## Exercise description
Look below. Copy each line that has "github" in it.

## Data section
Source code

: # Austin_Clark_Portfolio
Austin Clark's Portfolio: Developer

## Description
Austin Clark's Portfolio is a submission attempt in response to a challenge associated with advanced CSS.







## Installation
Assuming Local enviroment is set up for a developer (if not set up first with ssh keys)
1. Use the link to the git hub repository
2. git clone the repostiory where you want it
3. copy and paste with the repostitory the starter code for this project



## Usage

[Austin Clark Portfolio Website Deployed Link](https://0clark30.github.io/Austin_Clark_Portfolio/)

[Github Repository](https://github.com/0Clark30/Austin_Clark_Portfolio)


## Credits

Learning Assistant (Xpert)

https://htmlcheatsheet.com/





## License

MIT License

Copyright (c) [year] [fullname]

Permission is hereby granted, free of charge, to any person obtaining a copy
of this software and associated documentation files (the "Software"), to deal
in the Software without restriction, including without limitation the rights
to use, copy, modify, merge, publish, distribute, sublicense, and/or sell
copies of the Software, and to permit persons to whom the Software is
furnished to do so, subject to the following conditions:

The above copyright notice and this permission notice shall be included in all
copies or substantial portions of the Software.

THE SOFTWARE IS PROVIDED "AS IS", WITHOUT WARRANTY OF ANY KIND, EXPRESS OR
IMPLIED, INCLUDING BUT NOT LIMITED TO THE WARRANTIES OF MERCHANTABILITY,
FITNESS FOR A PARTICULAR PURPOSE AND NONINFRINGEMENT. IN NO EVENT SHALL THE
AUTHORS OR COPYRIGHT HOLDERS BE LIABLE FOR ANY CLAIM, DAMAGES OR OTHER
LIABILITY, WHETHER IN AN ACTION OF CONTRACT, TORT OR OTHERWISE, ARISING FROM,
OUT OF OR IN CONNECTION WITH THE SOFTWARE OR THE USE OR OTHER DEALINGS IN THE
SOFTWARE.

## Response to this exercise
[Austin Clark Portfolio Website Deployed Link](https://0clark30.github.io/Austin_Clark_Portfolio/)
[Github Repository](https://github.com/0Clark30/Austin_Clark_Portfolio)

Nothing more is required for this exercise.